The story of the Claddagh begins in the early 16th century in the village of Claddagh on the west coast of Ireland with a man named Richard Joyce. Soon to be wed, Joyce and his fishing boat capsized off the coast of Ireland, he was rescued by Spanish pirates and promptly sold into slavery. Forced to leave behind Ireland his homeland and the woman he loved, Richard was taken to a faraway country and sold to a goldsmith who taught him the craft of goldsmithing.
Meanwhile his beloved, broken hearted and not knowing what happened Richard or if she would ever see him again, patiently waited for his return. Years passed. The details of Richard’s escape from slavery some eight years later are unclear but upon his return to the village of Claddagh he found his beloved still waiting for him and overjoyed with his return.
Richard immediately set to crafting a unique ring fashioned of three symbols: The Hands signifying Friendship, Crown – Loyalty, and Heart - Love. To this day the Claddagh continues to be one of Ireland’s most beloved symbols of enduring love among Irish people.
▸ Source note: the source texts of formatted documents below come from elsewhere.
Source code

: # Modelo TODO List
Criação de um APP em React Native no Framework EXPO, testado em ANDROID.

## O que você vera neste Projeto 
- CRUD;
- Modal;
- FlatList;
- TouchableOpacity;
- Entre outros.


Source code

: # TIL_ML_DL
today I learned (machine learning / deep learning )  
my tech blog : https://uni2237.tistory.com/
Meaning of the Celtic Knot
All Celtic knots, whether square, triangle or round, symbolize“no beginning, no end... infinity,” the intertwining of this world and the “other” or spiritual world, the continuity of life paths, the mingling of relationships, and the binding together of all.
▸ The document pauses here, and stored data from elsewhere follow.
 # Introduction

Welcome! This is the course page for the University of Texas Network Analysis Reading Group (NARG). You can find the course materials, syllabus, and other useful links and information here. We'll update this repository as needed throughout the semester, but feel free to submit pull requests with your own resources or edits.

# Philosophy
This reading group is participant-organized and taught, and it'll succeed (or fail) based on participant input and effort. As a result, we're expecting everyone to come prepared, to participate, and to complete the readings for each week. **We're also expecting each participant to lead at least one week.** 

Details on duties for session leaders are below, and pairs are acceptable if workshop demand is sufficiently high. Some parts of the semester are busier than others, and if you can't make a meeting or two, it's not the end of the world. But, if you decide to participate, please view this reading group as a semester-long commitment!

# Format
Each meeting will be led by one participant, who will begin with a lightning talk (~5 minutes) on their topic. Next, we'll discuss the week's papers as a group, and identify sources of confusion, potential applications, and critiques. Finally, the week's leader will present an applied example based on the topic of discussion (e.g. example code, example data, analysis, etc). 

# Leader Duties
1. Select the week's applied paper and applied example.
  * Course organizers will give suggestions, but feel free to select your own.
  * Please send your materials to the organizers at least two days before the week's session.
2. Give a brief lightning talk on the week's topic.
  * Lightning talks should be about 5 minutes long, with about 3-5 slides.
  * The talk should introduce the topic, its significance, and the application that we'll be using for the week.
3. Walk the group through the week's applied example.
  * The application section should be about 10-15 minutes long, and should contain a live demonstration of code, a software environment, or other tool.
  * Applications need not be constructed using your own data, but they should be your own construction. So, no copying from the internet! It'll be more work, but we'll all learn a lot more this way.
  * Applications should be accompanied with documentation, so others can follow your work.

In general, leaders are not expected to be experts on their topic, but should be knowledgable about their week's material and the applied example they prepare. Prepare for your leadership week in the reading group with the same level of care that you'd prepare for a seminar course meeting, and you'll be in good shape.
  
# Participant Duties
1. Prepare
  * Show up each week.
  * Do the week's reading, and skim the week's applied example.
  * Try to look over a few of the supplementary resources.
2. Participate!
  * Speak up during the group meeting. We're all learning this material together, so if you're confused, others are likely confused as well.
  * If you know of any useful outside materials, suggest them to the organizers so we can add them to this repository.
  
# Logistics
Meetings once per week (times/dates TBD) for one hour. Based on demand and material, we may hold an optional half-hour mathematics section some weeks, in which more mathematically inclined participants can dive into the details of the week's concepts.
The history of the Celts is an oral one and the exact meaning of their artwork, including all Celtic knots, is unsure. However scholars believe the round Lugh knot comes from Celtic mythology with Lugh being the Celtic god of Harvest; to this day a festival called Lughnasa is celebrated, in Ireland and in the Celtic Isles, halfway between the Summer solstice and Autumn equinox.
The triangular three-point knot called Triquetra, Triknot or Trinity has meaning for Christians and pagans alike. Early Christians adopted it as a symbol of the three-in-one God or Trinity - Father, Son, and Holy Spirit. The Triquetra is often found in insular art such as illuminated manuscripts such as the Book of Kells. It is also found in similar artwork on Celtic crosses from the early Christian period. Pagans took it as a symbol of division of the world into the realms of Earth, Sea and Sky, and as a symbol of the triple goddesses, for example, Epona and The Morrígan.